En raison de ces conditions, de nombreux camionneurs sont en colère et mécontents du statu quo, et cette indignation a permis à une petite couche d’être gagnée aux mouvements marginaux comme le mouvement anti-vax. Ils se sentent impuissants, et l’imposition d’un vaccin obligatoire est une cible facile sur laquelle diriger leur colère. Mais en réalité, le vaccin n’a rien à voir avec la raison pour laquelle leur vie est si difficile. Cela a tout à voir avec leurs patrons, qui maintiennent avec avidité des salaires bas et des conditions de travail difficiles.

Manque de leadership ouvrier

Ce qui n’était au départ qu’un petit groupe de camionneurs en colère contre les vaccins obligatoires s’est transformé en quelque chose de plus large. Le convoi a gagné l’appui de toutes sortes de personnages, dont Don Cherry, Russel Brand, Elon Musk, Joe Rogan et bien d’autres. Dans certaines parties de l’Ontario, où le convoi a traversé différentes villes, de petites foules munies de drapeaux canadiens se sont rassemblées sur les viaducs et le bord de la route pour les encourager. Les revendications de la manifestation mobile se sont également élargies.
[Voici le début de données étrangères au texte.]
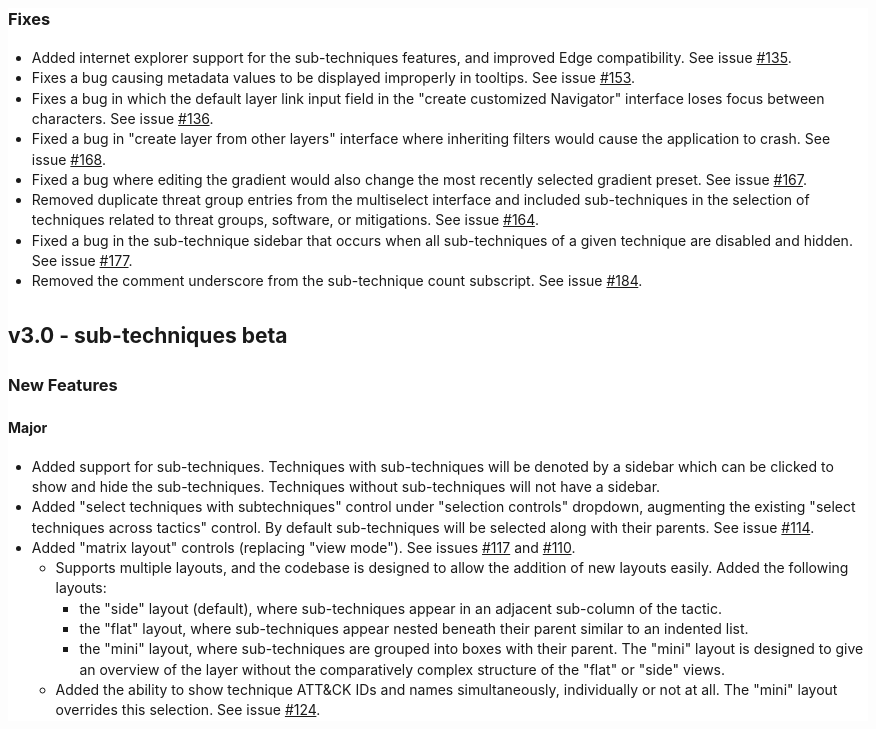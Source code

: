 ### Fixes

* Added internet explorer support for the sub-techniques features, and improved Edge compatibility. See issue [#135](https://github.com/mitre-attack/attack-navigator/issues/135).
* Fixes a bug causing metadata values to be displayed improperly in tooltips. See issue [#153](https://github.com/mitre-attack/attack-navigator/issues/153).
* Fixes a bug in which the default layer link input field in the "create customized Navigator" interface loses focus between characters. See issue [#136](https://github.com/mitre-attack/attack-navigator/issues/136).
* Fixed a bug in "create layer from other layers" interface where inheriting filters would cause the application to crash. See issue [#168](https://github.com/mitre-attack/attack-navigator/issues/168).
* Fixed a bug where editing the gradient would also change the most recently selected gradient preset. See issue [#167](https://github.com/mitre-attack/attack-navigator/issues/167).
* Removed duplicate threat group entries from the multiselect interface and included sub-techniques in the selection of techniques related to threat groups, software, or mitigations. See issue [#164](https://github.com/mitre-attack/attack-navigator/issues/164).
* Fixed a bug in the sub-technique sidebar that occurs when all sub-techniques of a given technique are disabled and hidden. See issue [#177](https://github.com/mitre-attack/attack-navigator/issues/177).
* Removed the comment underscore from the sub-technique count subscript. See issue [#184](https://github.com/mitre-attack/attack-navigator/issues/184).

## v3.0 - sub-techniques beta

### New Features

#### Major

* Added support for sub-techniques. Techniques with sub-techniques will be denoted by a sidebar which can be clicked to show and hide the sub-techniques. Techniques without sub-techniques will not have a sidebar.
* Added "select techniques with subtechniques" control under "selection controls" dropdown, augmenting the existing "select techniques across tactics" control. By default sub-techniques will be selected along with their parents. See issue [#114](https://github.com/mitre-attack/attack-navigator/issues/114).
* Added "matrix layout" controls (replacing "view mode"). See issues [#117](https://github.com/mitre-attack/attack-navigator/issues/117) and [#110](https://github.com/mitre-attack/attack-navigator/issues/110).
  * Supports multiple layouts, and the codebase is designed to allow the addition of new layouts easily. Added the following layouts:
    * the "side" layout (default), where sub-techniques appear in an adjacent sub-column of the tactic.
    * the "flat" layout, where sub-techniques appear nested beneath their parent similar to an indented list.
    * the "mini" layout, where sub-techniques are grouped into boxes with their parent. The "mini" layout is designed to give an overview of the layer without the comparatively complex structure of the "flat" or "side" views.
  * Added the ability to show technique ATT\&CK IDs and names simultaneously, individually or not at all. The "mini" layout overrides this selection. See issue [#124](https://github.com/mitre-attack/attack-navigator/issues/124).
Un manifestant debout sur le bord de l’autoroute à Winnipeg a déclaré à la CBC : « Je pense qu’il s’agit davantage d’un mouvement pour la liberté. » Un camionneur du nom de Robert Jorgensen participant au convoi a déclaré : « Ce n’est pas à propos de l’obligation vaccinale, c’est à propos de tout le truc. Tout ça doit partir. »

Ce mouvement est un avertissement pour le mouvement ouvrier. Une immense colère s’accumule dans les profondeurs de la classe ouvrière et cherche un exutoire. Malheureusement, le NPD et les syndicats n’ont pas utilisé leurs ressources pour construire un mouvement de masse combatif pour lutter pour de meilleurs salaires et conditions et des conditions de travail sécuritaires. De l’autre côté, la droite, en particulier l’extrême droite, a mobilisé sans hésitation les gens contre le gouvernement.

En fin de compte, s’il y avait une direction syndicale combative, des mouvements comme celui-ci n’auraient pas lieu. La colère légitime de nombreux camionneurs face aux conditions horribles auxquelles ils sont confrontés serait beaucoup plus facilement canalisée dans un mouvement de masse combatif pour de meilleurs salaires et conditions, des mesures de santé et de sécurité dirigées contre les patrons qui sont les vrais coupables. Les dirigeants des organisations de la classe ouvrière doivent mobiliser la classe ouvrière dans un mouvement militant de masse contre les capitalistes et leur gouvernement, sinon une partie de cette colère contre le statu quo peut être captée par l’extrême droite.